- [Instructions for the task]: Count, in the entries below, the lines in which "includegraphics" occurs. Give the number, nothing more.

- [Data supplied]:
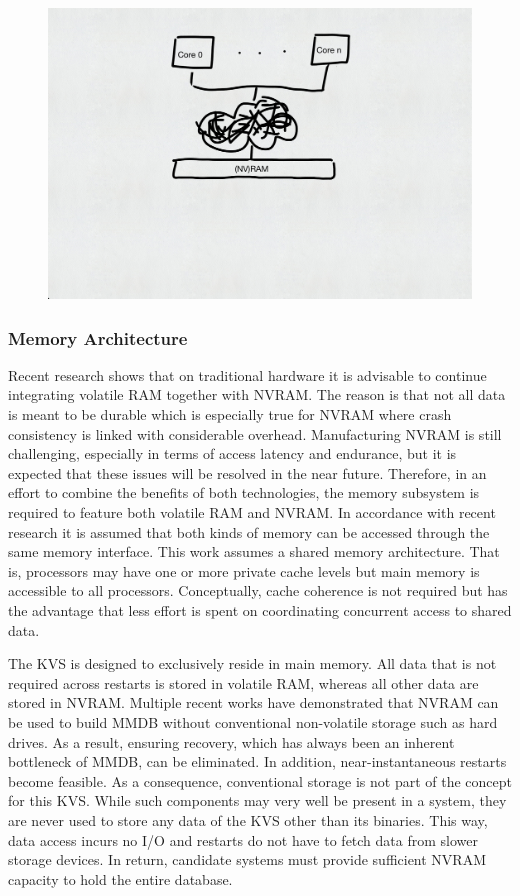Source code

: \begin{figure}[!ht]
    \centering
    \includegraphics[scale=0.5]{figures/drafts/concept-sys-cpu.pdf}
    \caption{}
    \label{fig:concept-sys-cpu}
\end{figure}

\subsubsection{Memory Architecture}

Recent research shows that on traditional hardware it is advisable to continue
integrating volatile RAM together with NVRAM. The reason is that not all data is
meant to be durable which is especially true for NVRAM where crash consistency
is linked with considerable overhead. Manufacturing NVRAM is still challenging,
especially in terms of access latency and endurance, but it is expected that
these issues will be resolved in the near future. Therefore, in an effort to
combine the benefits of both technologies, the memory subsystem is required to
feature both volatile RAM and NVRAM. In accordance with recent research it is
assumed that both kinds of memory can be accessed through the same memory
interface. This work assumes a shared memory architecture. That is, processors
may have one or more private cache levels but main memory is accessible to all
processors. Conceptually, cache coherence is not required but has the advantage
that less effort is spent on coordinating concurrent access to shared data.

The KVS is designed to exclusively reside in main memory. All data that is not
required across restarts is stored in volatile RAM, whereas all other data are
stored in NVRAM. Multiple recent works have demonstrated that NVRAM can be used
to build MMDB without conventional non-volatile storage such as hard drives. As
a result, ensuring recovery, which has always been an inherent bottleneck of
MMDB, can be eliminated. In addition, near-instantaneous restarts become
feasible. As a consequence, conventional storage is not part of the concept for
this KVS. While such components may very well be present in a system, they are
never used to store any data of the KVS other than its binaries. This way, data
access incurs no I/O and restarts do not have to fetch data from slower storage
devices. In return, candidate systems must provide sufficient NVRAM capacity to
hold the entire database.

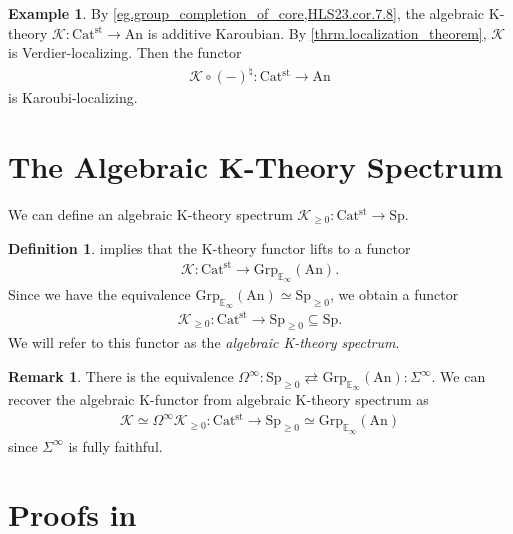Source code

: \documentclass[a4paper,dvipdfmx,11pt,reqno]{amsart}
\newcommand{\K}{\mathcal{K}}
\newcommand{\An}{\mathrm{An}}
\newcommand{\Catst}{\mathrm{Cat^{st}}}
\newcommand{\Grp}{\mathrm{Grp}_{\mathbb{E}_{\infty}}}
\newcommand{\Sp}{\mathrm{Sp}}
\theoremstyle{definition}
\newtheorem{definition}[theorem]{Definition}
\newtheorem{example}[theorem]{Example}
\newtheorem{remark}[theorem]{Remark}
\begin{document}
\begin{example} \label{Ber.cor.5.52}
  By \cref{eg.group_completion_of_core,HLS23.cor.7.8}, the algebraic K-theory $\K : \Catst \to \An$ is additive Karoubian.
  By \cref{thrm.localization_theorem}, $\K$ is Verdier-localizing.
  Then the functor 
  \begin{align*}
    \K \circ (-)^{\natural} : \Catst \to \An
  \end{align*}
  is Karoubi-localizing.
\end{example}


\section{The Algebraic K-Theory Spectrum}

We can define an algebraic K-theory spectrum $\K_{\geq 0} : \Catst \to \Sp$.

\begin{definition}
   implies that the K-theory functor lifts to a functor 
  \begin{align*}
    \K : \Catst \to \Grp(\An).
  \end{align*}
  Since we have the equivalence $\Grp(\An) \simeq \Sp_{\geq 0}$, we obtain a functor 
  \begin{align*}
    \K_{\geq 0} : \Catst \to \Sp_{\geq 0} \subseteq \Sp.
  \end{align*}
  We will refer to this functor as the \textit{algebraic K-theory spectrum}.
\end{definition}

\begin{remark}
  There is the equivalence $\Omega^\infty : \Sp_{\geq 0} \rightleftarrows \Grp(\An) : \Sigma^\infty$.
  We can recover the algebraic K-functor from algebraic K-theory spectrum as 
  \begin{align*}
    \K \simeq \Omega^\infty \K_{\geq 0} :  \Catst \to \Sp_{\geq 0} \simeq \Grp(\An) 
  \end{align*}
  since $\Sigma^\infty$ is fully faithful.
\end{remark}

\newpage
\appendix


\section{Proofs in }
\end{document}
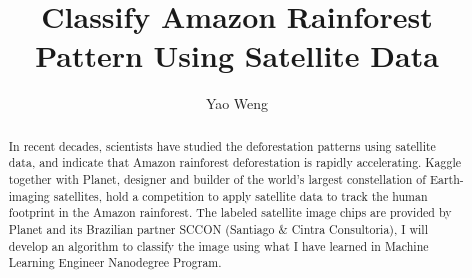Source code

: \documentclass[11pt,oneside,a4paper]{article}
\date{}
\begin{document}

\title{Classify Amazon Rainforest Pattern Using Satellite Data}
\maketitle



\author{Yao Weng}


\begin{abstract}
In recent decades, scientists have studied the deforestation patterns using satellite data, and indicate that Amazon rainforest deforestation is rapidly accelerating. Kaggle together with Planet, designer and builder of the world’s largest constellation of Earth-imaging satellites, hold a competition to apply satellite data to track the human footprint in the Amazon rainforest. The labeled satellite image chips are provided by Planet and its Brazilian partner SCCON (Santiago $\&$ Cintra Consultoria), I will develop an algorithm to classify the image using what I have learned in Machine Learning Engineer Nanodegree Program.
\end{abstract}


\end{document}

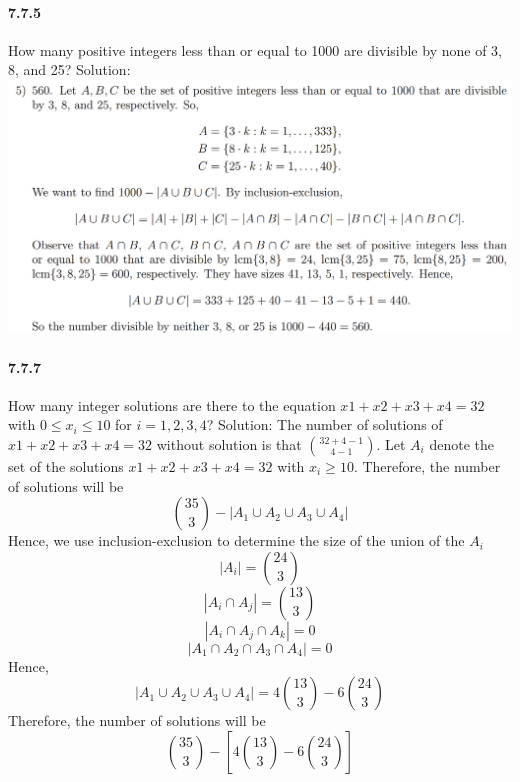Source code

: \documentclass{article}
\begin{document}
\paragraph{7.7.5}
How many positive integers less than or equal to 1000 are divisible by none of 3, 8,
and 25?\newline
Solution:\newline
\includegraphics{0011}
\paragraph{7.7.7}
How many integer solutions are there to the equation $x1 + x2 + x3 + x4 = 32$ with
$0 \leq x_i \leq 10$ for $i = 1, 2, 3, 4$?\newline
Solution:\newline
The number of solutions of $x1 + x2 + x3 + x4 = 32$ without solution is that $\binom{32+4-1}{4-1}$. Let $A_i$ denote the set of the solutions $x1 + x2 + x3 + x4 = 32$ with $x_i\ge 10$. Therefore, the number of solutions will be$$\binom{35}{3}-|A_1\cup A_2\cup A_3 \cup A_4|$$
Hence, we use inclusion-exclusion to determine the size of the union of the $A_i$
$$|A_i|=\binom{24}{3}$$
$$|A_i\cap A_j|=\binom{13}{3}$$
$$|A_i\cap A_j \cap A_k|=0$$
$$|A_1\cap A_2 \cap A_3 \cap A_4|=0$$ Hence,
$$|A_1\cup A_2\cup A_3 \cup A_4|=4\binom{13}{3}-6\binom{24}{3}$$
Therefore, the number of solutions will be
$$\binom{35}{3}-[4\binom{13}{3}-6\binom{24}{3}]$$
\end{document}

- [Expected output]: 2